[EXTRACTED MATERIAL]
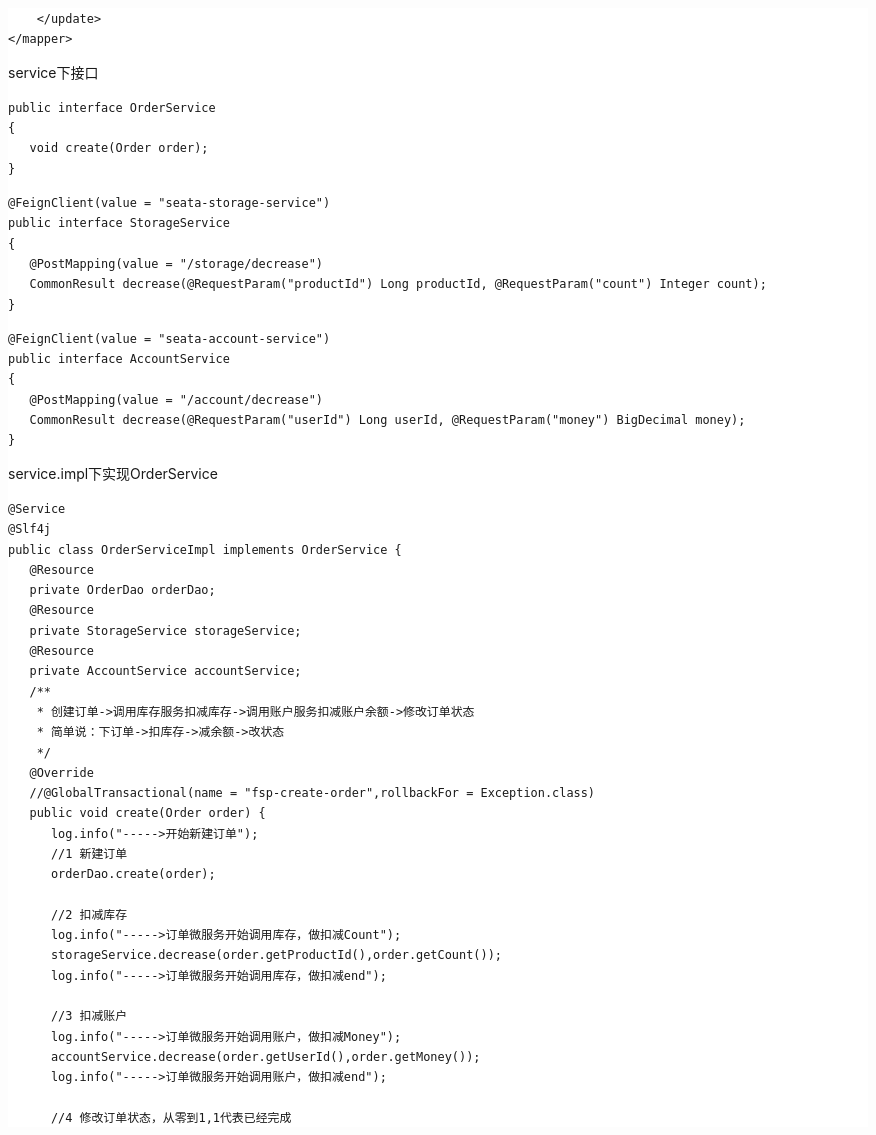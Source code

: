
 ```
    </update>
</mapper>
```

service下接口

```
public interface OrderService
{
   void create(Order order);
}
```

```
@FeignClient(value = "seata-storage-service")
public interface StorageService
{
   @PostMapping(value = "/storage/decrease")
   CommonResult decrease(@RequestParam("productId") Long productId, @RequestParam("count") Integer count);
}
```

```
@FeignClient(value = "seata-account-service")
public interface AccountService
{
   @PostMapping(value = "/account/decrease")
   CommonResult decrease(@RequestParam("userId") Long userId, @RequestParam("money") BigDecimal money);
}
```

service.impl下实现OrderService

```
@Service
@Slf4j
public class OrderServiceImpl implements OrderService {
   @Resource
   private OrderDao orderDao;
   @Resource
   private StorageService storageService;
   @Resource
   private AccountService accountService;
   /**
    * 创建订单->调用库存服务扣减库存->调用账户服务扣减账户余额->修改订单状态
    * 简单说：下订单->扣库存->减余额->改状态
    */
   @Override
   //@GlobalTransactional(name = "fsp-create-order",rollbackFor = Exception.class)
   public void create(Order order) {
      log.info("----->开始新建订单");
      //1 新建订单
      orderDao.create(order);

      //2 扣减库存
      log.info("----->订单微服务开始调用库存，做扣减Count");
      storageService.decrease(order.getProductId(),order.getCount());
      log.info("----->订单微服务开始调用库存，做扣减end");

      //3 扣减账户
      log.info("----->订单微服务开始调用账户，做扣减Money");
      accountService.decrease(order.getUserId(),order.getMoney());
      log.info("----->订单微服务开始调用账户，做扣减end");

      //4 修改订单状态，从零到1,1代表已经完成
```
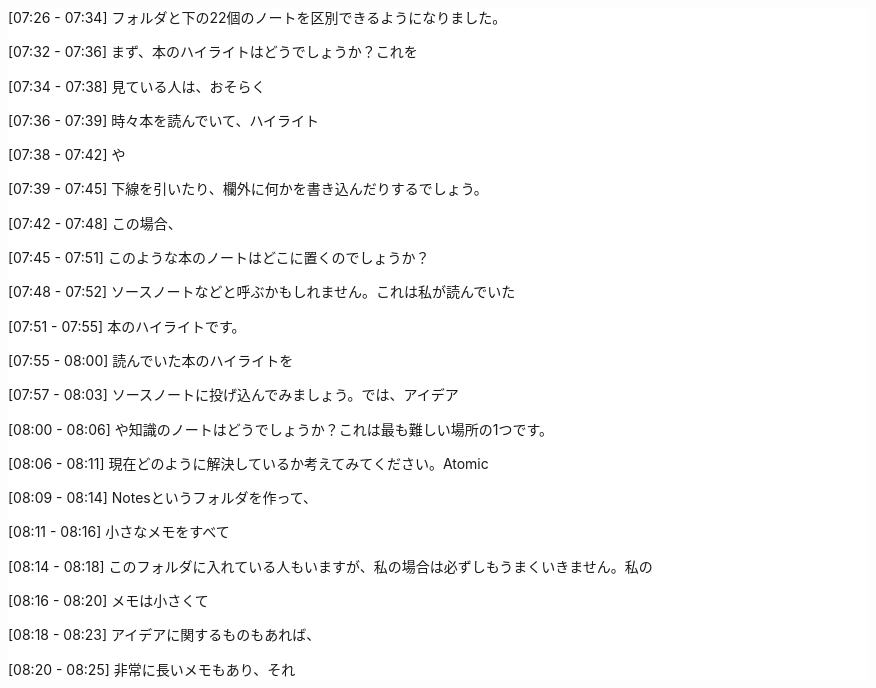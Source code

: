 [07:26 - 07:34]
フォルダと下の22個のノートを区別できるようになりました。

[07:32 - 07:36]
まず、本のハイライトはどうでしょうか？これを

[07:34 - 07:38]
見ている人は、おそらく

[07:36 - 07:39]
時々本を読んでいて、ハイライト

[07:38 - 07:42]
や

[07:39 - 07:45]
下線を引いたり、欄外に何かを書き込んだりするでしょう。

[07:42 - 07:48]
この場合、

[07:45 - 07:51]
このような本のノートはどこに置くのでしょうか？

[07:48 - 07:52]
ソースノートなどと呼ぶかもしれません。これは私が読んでいた

[07:51 - 07:55]
本のハイライトです。

[07:55 - 08:00]
読んでいた本のハイライトを

[07:57 - 08:03]
ソースノートに投げ込んでみましょう。では、アイデア

[08:00 - 08:06]
や知識のノートはどうでしょうか？これは最も難しい場所の1つです。

[08:06 - 08:11]
現在どのように解決しているか考えてみてください。Atomic

[08:09 - 08:14]
Notesというフォルダを作って、

[08:11 - 08:16]
小さなメモをすべて

[08:14 - 08:18]
このフォルダに入れている人もいますが、私の場合は必ずしもうまくいきません。私の

[08:16 - 08:20]
メモは小さくて

[08:18 - 08:23]
アイデアに関するものもあれば、

[08:20 - 08:25]
非常に長いメモもあり、それ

[WORK TO BE COMPLETED] With the pictures excluded, the records are to be reproduced exactly.

[EXERCISE RESPONSE]
Source code

:
 ```
    </update>
</mapper>
```

service下接口

```
public interface OrderService
{
   void create(Order order);
}
```

```
@FeignClient(value = "seata-storage-service")
public interface StorageService
{
   @PostMapping(value = "/storage/decrease")
   CommonResult decrease(@RequestParam("productId") Long productId, @RequestParam("count") Integer count);
}
```

```
@FeignClient(value = "seata-account-service")
public interface AccountService
{
   @PostMapping(value = "/account/decrease")
   CommonResult decrease(@RequestParam("userId") Long userId, @RequestParam("money") BigDecimal money);
}
```

service.impl下实现OrderService

```
@Service
@Slf4j
public class OrderServiceImpl implements OrderService {
   @Resource
   private OrderDao orderDao;
   @Resource
   private StorageService storageService;
   @Resource
   private AccountService accountService;
   /**
    * 创建订单->调用库存服务扣减库存->调用账户服务扣减账户余额->修改订单状态
    * 简单说：下订单->扣库存->减余额->改状态
    */
   @Override
   //@GlobalTransactional(name = "fsp-create-order",rollbackFor = Exception.class)
   public void create(Order order) {
      log.info("----->开始新建订单");
      //1 新建订单
      orderDao.create(order);

      //2 扣减库存
      log.info("----->订单微服务开始调用库存，做扣减Count");
      storageService.decrease(order.getProductId(),order.getCount());
      log.info("----->订单微服务开始调用库存，做扣减end");

      //3 扣减账户
      log.info("----->订单微服务开始调用账户，做扣减Money");
      accountService.decrease(order.getUserId(),order.getMoney());
      log.info("----->订单微服务开始调用账户，做扣减end");

      //4 修改订单状态，从零到1,1代表已经完成
```
Source code

: [07:26 - 07:34]
フォルダと下の22個のノートを区別できるようになりました。

[07:32 - 07:36]
まず、本のハイライトはどうでしょうか？これを

[07:34 - 07:38]
見ている人は、おそらく

[07:36 - 07:39]
時々本を読んでいて、ハイライト

[07:38 - 07:42]
や

[07:39 - 07:45]
下線を引いたり、欄外に何かを書き込んだりするでしょう。

[07:42 - 07:48]
この場合、

[07:45 - 07:51]
このような本のノートはどこに置くのでしょうか？

[07:48 - 07:52]
ソースノートなどと呼ぶかもしれません。これは私が読んでいた

[07:51 - 07:55]
本のハイライトです。

[07:55 - 08:00]
読んでいた本のハイライトを

[07:57 - 08:03]
ソースノートに投げ込んでみましょう。では、アイデア

[08:00 - 08:06]
や知識のノートはどうでしょうか？これは最も難しい場所の1つです。

[08:06 - 08:11]
現在どのように解決しているか考えてみてください。Atomic

[08:09 - 08:14]
Notesというフォルダを作って、

[08:11 - 08:16]
小さなメモをすべて

[08:14 - 08:18]
このフォルダに入れている人もいますが、私の場合は必ずしもうまくいきません。私の

[08:16 - 08:20]
メモは小さくて

[08:18 - 08:23]
アイデアに関するものもあれば、

[08:20 - 08:25]
非常に長いメモもあり、それ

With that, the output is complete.